I’ve only had my Glowforge for a few days and I’m still trying to wrap my head around Inkscape, playing with power and speed settings, etc. But I was able to figure out a pretty good setting for cutting poster board.
The poster board is thick enough that you get a pretty decent layer of solder. It flowed nicely in my oven and came out perfect. I got 2 uses out of it before it started to get pretty messy. In the future I might go with a thin plastic or something. Something that can be wiped. Hopping online and spending a lot of money on kapton sort of defeats the purpose, so it has to be something pretty cheap. Then again, poster board is dirt cheap and I can cut multiple copies for single use if need be.
I’ve used 0.003" thick mylar (polyester) transparency film with a craft cutter to make stencils down to 0201 size (maybe 0.012" squares). They last for dozens of boards. I’ve used the “Duralar” brand.
I don’t think the GF can quite do 0201, but it’d be worth trying mylar with the GF to see if you can avoid burned edges.
Ah, you just reminded me. I think I still have a box of overhead transparencies in house somewhere. They might be too thin, but it’s worth testing out.

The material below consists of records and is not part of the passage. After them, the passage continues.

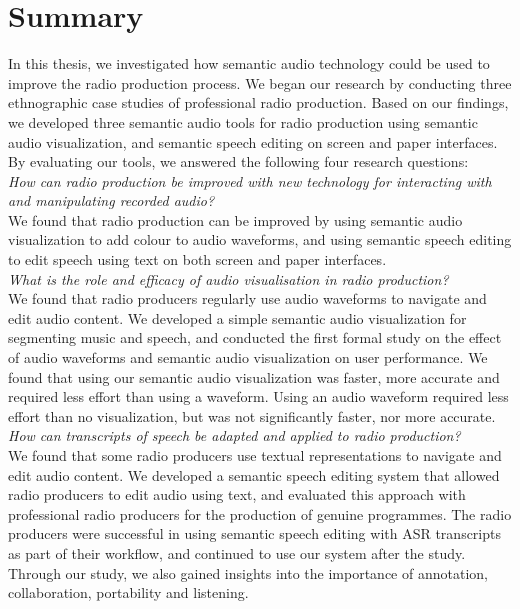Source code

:\clearpage
\section{Summary}\label{sec:conclusions-conclusions}

In this thesis, we investigated how semantic audio technology could be used to improve the radio production process.
We began our research by conducting three ethnographic case studies of professional radio production.  Based on our
findings, we developed three semantic audio tools for radio production using semantic audio visualization, and semantic
speech editing on screen and paper interfaces. By evaluating our tools, we answered the following four research
questions: 
\\

\noindent
\hangindent=15pt
\textit{How can radio production be improved with new technology for interacting with and manipulating recorded audio?}
\\

  We found that radio production can be improved by using semantic audio visualization to add colour to audio
  waveforms, and using semantic speech editing to edit speech using text on both screen and paper interfaces.
  \\

\noindent
\hangindent=15pt
\textit{What is the role and efficacy of audio visualisation in radio production?}
\\

We found that radio producers regularly use audio waveforms to navigate and edit audio content.  We developed a
simple semantic audio visualization for segmenting music and speech, and conducted the first formal study on the effect
of audio waveforms and semantic audio visualization on user performance. We found that using our semantic audio
visualization was faster, more accurate and required less effort than using a waveform.  Using an audio waveform
required less effort than no visualization, but was not significantly faster, nor more accurate.
\\

\noindent
\hangindent=15pt
\textit{How can transcripts of speech be adapted and applied to radio production?}
\\

We found that some radio producers use textual representations to navigate and edit audio content.  We developed a
semantic speech editing system that allowed radio producers to edit audio using text, and evaluated this approach with
professional radio producers for the production of genuine programmes. The radio producers were successful in using
semantic speech editing with ASR transcripts as part of their workflow, and continued to use our system after the
study. Through our study, we also gained insights into the importance of annotation, collaboration, portability and
listening.
\\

I’ve been using transparency sheets for solder masks, cut with a Silhouette. Works great! I thought the 4 mil thickness wouldn’t leave enough paste on the pcb but it’s just about perfect. I’ve been itching to try it with the GF because the vinyl cutter is way slow, but I’m not sure what’s the best way to turn a gerber into a pdf or svg.
whaaaaaaa? In one step!? I was fully expecting to have to do something like gerbv to turn it into a pdf, run some other pdf to svg tool, then clean it up in Inkscape. I don’t know how I feel about clicking a button and being done with it.
Thanks for sharing this. Yet another use for my Glowforge, which, when I first received it, seemed like a “solution” in search of a “problem”. I probably use it more often than any other tool in my garage now.